Filter the records below, keeping only lines with the string "questions".
____________________
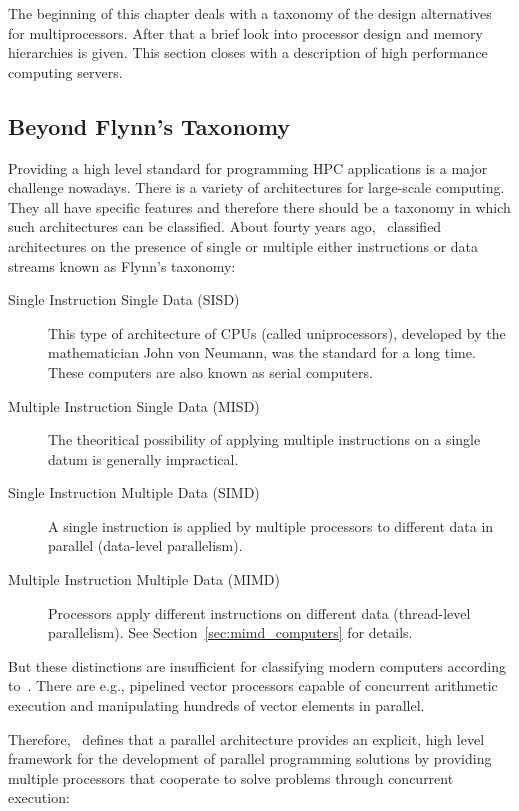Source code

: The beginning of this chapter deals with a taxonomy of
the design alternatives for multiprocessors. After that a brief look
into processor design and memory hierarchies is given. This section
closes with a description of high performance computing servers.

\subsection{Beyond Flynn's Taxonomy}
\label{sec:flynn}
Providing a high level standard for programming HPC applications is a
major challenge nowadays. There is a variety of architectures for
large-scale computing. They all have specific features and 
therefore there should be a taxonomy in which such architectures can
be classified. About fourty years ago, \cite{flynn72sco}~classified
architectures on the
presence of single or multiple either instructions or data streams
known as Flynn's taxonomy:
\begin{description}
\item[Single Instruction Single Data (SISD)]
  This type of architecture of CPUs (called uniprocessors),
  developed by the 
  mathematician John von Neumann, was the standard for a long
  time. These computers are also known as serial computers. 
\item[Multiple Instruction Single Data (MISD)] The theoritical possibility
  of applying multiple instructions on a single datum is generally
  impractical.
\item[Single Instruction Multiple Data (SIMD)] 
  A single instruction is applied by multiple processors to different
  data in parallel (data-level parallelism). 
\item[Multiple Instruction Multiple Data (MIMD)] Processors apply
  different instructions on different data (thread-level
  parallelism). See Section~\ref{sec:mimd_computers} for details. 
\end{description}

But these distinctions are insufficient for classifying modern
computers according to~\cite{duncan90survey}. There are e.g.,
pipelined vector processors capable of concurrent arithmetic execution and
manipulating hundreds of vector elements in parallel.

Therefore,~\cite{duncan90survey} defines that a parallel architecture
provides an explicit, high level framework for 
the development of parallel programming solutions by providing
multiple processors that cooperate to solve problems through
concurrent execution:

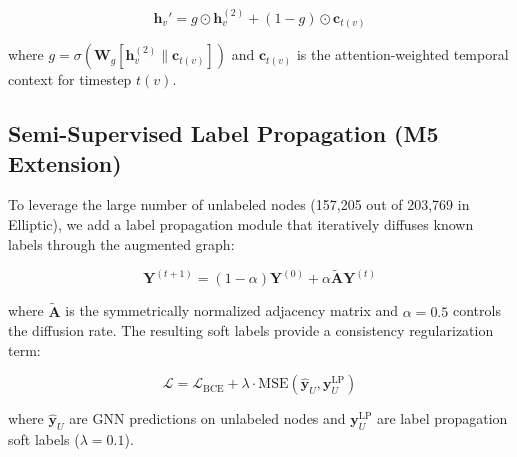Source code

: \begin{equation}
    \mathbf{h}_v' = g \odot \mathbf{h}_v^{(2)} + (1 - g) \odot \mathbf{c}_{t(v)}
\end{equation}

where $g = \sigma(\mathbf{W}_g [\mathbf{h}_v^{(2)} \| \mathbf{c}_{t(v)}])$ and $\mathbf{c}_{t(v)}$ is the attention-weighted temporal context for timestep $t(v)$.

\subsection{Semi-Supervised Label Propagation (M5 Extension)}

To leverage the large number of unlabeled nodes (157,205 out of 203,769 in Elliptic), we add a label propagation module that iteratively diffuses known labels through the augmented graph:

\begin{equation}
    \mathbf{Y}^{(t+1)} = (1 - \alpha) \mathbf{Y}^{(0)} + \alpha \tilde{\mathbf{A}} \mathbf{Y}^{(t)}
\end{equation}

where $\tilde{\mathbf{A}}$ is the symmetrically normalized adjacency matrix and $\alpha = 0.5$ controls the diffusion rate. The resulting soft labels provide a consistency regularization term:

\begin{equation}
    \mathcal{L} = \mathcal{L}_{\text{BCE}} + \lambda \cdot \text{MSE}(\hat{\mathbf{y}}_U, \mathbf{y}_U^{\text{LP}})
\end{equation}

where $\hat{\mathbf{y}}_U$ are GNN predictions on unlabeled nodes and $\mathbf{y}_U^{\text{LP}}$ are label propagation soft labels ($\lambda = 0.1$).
____________________
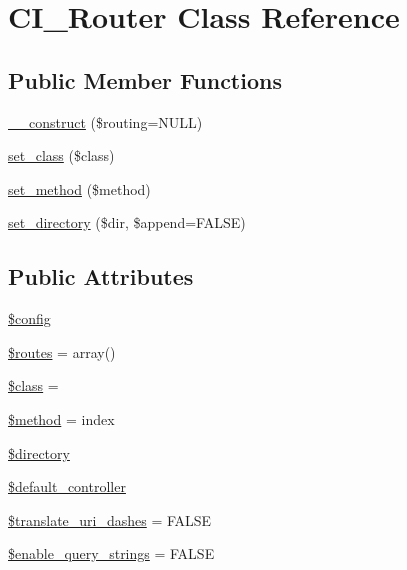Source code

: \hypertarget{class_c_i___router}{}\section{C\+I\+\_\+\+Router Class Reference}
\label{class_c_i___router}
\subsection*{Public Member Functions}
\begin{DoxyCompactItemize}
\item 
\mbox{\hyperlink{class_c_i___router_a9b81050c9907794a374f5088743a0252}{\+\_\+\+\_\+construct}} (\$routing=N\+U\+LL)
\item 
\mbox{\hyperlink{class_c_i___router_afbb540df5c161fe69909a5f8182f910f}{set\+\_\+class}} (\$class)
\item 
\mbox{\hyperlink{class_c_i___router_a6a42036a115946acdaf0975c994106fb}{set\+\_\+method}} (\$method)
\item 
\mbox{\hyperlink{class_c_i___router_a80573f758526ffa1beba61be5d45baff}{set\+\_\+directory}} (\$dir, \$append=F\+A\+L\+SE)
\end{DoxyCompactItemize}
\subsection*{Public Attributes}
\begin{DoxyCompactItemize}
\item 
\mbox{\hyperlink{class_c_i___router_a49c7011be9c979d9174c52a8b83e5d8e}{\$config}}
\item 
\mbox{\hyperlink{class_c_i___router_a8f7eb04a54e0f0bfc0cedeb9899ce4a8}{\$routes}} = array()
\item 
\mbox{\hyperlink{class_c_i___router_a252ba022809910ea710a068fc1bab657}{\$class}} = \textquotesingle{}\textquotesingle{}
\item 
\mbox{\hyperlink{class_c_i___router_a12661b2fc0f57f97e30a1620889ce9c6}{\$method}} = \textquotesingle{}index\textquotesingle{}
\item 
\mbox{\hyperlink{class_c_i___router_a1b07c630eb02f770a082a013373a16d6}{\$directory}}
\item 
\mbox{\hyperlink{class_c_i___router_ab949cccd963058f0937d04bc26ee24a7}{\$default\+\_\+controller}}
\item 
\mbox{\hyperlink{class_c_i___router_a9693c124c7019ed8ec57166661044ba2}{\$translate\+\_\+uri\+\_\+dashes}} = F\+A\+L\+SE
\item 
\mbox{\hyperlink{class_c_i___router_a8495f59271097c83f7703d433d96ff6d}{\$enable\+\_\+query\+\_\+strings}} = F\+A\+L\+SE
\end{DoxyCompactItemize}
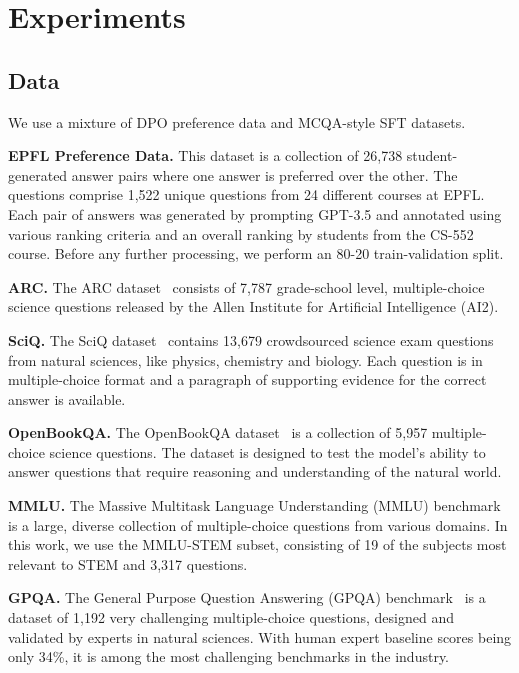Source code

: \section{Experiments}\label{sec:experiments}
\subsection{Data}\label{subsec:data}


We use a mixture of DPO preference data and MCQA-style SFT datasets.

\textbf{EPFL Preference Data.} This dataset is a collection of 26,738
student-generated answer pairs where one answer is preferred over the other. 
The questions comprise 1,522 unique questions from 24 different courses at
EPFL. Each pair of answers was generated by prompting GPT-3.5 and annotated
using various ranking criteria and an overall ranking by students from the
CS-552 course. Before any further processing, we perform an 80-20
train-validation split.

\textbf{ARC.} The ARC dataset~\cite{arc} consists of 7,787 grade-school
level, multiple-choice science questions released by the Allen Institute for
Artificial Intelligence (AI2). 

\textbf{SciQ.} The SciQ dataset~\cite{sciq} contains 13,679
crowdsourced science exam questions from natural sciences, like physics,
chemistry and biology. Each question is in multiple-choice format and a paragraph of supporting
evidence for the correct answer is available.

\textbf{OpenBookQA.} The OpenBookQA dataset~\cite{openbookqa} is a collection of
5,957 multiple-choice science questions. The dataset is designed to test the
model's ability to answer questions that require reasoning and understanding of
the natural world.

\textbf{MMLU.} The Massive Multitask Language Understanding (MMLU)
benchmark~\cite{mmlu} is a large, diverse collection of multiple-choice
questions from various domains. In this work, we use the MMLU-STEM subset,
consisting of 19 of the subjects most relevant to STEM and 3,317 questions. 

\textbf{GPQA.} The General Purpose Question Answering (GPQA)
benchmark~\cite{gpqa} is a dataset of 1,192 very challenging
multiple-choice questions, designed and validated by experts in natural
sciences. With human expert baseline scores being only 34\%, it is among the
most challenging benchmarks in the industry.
____________________
▶ TASK OUTPUT
The questions comprise 1,522 unique questions from 24 different courses at
level, multiple-choice science questions released by the Allen Institute for
crowdsourced science exam questions from natural sciences, like physics,
5,957 multiple-choice science questions. The dataset is designed to test the
model's ability to answer questions that require reasoning and understanding of
questions from various domains. In this work, we use the MMLU-STEM subset,
consisting of 19 of the subjects most relevant to STEM and 3,317 questions. 
multiple-choice questions, designed and validated by experts in natural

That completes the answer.